Print only the lines below, from the very first to the one containing "choix entre :**", exactly as they stand. Do not print pictures.

---- SOURCE RECORDS

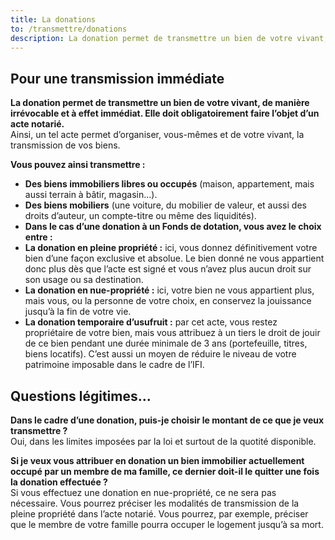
 ```yaml
---
title: La donations
to: /transmettre/donations
description: La donation permet de transmettre un bien de votre vivant, de manière irrévocable et à effet immédiat. Elle doit obligatoirement faire l’objet d’un acte notarié. Ainsi, un tel acte permet d’organiser, vous-mêmes et de votre vivant, la transmission de vos biens.  
---
```


## Pour une transmission immédiate  

**La donation permet de transmettre un bien de votre vivant, de manière irrévocable et à effet immédiat. Elle doit obligatoirement faire l’objet d’un acte notarié.**  
Ainsi, un tel acte permet d’organiser, vous-mêmes et de votre vivant, la transmission de vos biens.  

**Vous pouvez ainsi transmettre :**  

* **Des biens immobiliers libres ou occupés** (maison, appartement, mais aussi terrain à bâtir, magasin...).  
* **Des biens mobiliers** (une voiture, du mobilier de valeur, et aussi des droits d’auteur, un compte-titre ou même des liquidités).  
* **Dans le cas d’une donation à un Fonds de dotation, vous avez le choix entre :**  
* **La donation en pleine propriété :** ici, vous donnez définitivement votre bien d’une façon exclusive et absolue. Le bien donné ne vous appartient donc plus dès que l’acte est signé et vous n’avez plus aucun droit sur son usage ou sa destination.  
* **La donation en nue-propriété :** ici, votre bien ne vous appartient plus, mais vous, ou la personne de votre choix, en conservez la jouissance jusqu’à la fin de votre vie.  
* **La donation temporaire d’usufruit :** par cet acte, vous restez propriétaire de votre bien, mais vous attribuez à un tiers le droit de jouir de ce bien pendant une durée minimale de 3 ans (portefeuille, titres, biens locatifs). C’est aussi un moyen de réduire le niveau de votre patrimoine imposable dans le cadre de l’IFI.  

## Questions légitimes...  

**Dans le cadre d’une donation, puis-je choisir le montant de ce que je veux transmettre ?**  
Oui, dans les limites imposées par la loi et surtout de la quotité disponible.  

**Si je veux vous attribuer en donation un bien immobilier actuellement occupé par un membre de ma famille, ce dernier doit-il le quitter une fois la donation effectuée ?**  
Si vous effectuez une donation en nue-propriété, ce ne sera pas nécessaire. Vous pourrez préciser les modalités de transmission de la pleine propriété dans l’acte notarié. Vous pourrez, par exemple, préciser que le membre de votre famille pourra occuper le logement jusqu’à sa mort.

--------

- **WRITTEN SOLUTION**
 ```yaml
---
title: La donations
to: /transmettre/donations
description: La donation permet de transmettre un bien de votre vivant, de manière irrévocable et à effet immédiat. Elle doit obligatoirement faire l’objet d’un acte notarié. Ainsi, un tel acte permet d’organiser, vous-mêmes et de votre vivant, la transmission de vos biens.  
---
```


## Pour une transmission immédiate  

**La donation permet de transmettre un bien de votre vivant, de manière irrévocable et à effet immédiat. Elle doit obligatoirement faire l’objet d’un acte notarié.**  
Ainsi, un tel acte permet d’organiser, vous-mêmes et de votre vivant, la transmission de vos biens.  

**Vous pouvez ainsi transmettre :**  

* **Des biens immobiliers libres ou occupés** (maison, appartement, mais aussi terrain à bâtir, magasin...).  
* **Des biens mobiliers** (une voiture, du mobilier de valeur, et aussi des droits d’auteur, un compte-titre ou même des liquidités).  
* **Dans le cas d’une donation à un Fonds de dotation, vous avez le choix entre :**  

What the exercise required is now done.